Gündem

Türkiye Sosyalist İşçi Partisi kurucularından Hüseyin Hasançebi, yaşamını yitirdi

Çağatay Anadol: Hüseyin, Türkiye Sosyalist İşçi Partisi’nin tek filozofuydu

13 Mayıs 2021 11:57

Türkiye Sosyalist İşçi Partisi, SBP, BSP, ÖDP, SEH gibi partilerin çeşitli kurallarında yer alan ve son dönemde HDP'nin çalışmalarına katılan Hüseyin Hasançebi yaşamını yitirdi.

Türkiye'de sosyalist hareketin önemli isimlerinden olan 77 yaşındaki Hüseyin Hasançebi, uzun süredir kanser tedavisi görüyordu.
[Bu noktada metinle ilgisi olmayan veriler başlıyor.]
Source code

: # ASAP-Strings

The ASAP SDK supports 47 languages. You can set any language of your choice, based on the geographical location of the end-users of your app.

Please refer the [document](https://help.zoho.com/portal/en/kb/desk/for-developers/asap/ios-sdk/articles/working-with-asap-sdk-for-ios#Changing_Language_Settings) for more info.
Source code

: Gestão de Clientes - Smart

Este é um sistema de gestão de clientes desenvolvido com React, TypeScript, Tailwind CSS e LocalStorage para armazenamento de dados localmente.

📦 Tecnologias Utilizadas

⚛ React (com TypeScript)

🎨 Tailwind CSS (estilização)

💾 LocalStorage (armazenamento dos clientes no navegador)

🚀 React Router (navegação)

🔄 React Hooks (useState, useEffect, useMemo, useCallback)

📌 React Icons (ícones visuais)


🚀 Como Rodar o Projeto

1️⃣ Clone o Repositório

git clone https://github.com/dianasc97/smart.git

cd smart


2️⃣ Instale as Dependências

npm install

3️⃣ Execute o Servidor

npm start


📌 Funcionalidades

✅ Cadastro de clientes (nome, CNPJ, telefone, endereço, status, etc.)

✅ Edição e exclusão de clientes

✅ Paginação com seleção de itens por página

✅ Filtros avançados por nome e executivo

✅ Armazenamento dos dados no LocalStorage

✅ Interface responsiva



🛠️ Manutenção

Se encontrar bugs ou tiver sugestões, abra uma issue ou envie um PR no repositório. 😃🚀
Hasançebi'nin cenazesi bugün Antalya Kepez’de toprağa verilecek.

Trabzon’da doğan Hüseyin Hasançebi başlangıcından itibaren Trabzon’da Türkiye Sosyalist İşçi Partisi’nin çalışmalarında yer aldı. 1977’den itibaren İstanbul’a gelen Hasançebi Türkiye Sosyalist İşçi Partisi yayınlarını hazırlayan yayın kurulunda yer aldı.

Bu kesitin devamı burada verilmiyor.